• Neeraj Pandey proves that he is a Dhoni fanboy. The movie starts out awesomely well, telling us details about Mahi’s early life we eagerly lap up. But we want to know about his growth from getting selected in the team to becoming a captain. We get Bollywood style romance instead and then we begin to look at the time: 190 minutes. Cricket wins, but…

  • Rajasthan is probably the heart of patriarchy land, and the villages hide many ugly tales. But three friends are there to support one another and they eventually learn to help each other fight the ugly reality that is their life. Shot beautifully, the film seems much longer than its running time because it is full of cliches about women and the feminist text seems to be borrowed rather than believed.

  • Emraan Hashmi is Aditya again.
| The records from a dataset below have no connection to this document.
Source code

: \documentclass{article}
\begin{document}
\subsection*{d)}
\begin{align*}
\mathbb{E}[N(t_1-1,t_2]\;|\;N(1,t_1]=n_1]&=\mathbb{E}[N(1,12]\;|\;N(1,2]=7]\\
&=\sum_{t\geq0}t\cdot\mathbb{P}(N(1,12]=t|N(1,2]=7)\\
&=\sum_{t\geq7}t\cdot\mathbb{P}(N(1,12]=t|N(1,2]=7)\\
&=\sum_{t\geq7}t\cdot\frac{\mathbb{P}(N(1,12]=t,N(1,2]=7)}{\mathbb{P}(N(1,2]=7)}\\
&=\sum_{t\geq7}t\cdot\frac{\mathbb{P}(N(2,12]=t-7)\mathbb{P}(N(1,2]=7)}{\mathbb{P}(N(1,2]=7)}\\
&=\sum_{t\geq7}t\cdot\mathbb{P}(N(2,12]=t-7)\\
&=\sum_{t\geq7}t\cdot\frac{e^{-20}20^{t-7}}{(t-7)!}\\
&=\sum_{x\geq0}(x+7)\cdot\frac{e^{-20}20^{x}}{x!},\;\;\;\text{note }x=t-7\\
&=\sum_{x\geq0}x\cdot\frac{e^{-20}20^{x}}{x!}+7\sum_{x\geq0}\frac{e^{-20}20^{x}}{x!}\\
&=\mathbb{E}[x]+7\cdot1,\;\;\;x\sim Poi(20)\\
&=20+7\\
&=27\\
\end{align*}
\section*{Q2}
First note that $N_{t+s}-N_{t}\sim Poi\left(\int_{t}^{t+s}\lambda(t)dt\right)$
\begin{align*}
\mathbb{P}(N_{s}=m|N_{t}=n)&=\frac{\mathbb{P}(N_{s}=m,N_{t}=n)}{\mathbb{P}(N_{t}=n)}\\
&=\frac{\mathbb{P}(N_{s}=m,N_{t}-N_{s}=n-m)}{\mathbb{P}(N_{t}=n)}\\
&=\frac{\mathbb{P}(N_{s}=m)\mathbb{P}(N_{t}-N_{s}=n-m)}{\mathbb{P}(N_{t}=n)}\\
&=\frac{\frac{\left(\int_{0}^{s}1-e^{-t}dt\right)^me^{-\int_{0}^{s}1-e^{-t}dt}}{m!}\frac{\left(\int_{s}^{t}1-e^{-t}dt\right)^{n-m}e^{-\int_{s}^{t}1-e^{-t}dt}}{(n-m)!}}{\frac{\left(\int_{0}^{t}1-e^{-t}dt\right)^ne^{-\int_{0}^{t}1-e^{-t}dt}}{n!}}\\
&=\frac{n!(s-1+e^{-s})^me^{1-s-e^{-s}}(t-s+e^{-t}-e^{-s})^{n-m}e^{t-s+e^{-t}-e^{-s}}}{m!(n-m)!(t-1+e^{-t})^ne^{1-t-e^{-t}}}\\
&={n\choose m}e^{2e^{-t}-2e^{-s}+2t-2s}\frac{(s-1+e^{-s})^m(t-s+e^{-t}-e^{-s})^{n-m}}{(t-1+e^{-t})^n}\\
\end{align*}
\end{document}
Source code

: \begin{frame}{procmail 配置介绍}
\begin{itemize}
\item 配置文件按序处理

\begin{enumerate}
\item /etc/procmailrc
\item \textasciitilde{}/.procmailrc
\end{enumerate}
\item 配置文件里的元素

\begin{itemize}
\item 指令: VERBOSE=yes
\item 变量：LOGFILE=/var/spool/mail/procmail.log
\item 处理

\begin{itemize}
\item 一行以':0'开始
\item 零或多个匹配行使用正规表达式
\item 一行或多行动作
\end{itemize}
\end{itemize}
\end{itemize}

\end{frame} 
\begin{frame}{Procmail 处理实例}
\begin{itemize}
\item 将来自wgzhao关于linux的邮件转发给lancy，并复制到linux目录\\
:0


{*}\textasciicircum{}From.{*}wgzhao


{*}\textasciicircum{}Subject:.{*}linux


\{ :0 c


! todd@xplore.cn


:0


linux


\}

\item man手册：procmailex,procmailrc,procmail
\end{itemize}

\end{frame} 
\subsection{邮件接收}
Alas there’s no Bipasha Basu rebooted as Shanaya, but another pretty girl (Kriti Khabanda) rebooted as Shaina redoing the Arth mangalsutra beads are broken act, the ghosts that possess bodies are still levitating and contorting bodies, and creaking doors and yanking screaming women under the bed… Reboot means Rehash.

  • Two hours and sixteen minutes long moral science lessons on molestation of women and the attitude society still nurtures. You learn nothing new, you haven’t seen anything different, you have heard it all before. But having Amitabh Bachchan make an argument for the cause, his whisky and honey baritone commenting on entitlement and patriarchy makes all the difference.

  • It’s a sports underdog movie where Nawazuddin Siddiqui gets to play a man from the wrong side of the tracks to win at a game meant for the idle rich. The story starts out to be great fun, but it becomes so repetitive in the middle that even the jokes are a drag and then dragged down by Bollywoodisation of the story: unsportsmanlike behavior, intervention by the gods, maa ka aashirvaad and big gangster with bigger heart…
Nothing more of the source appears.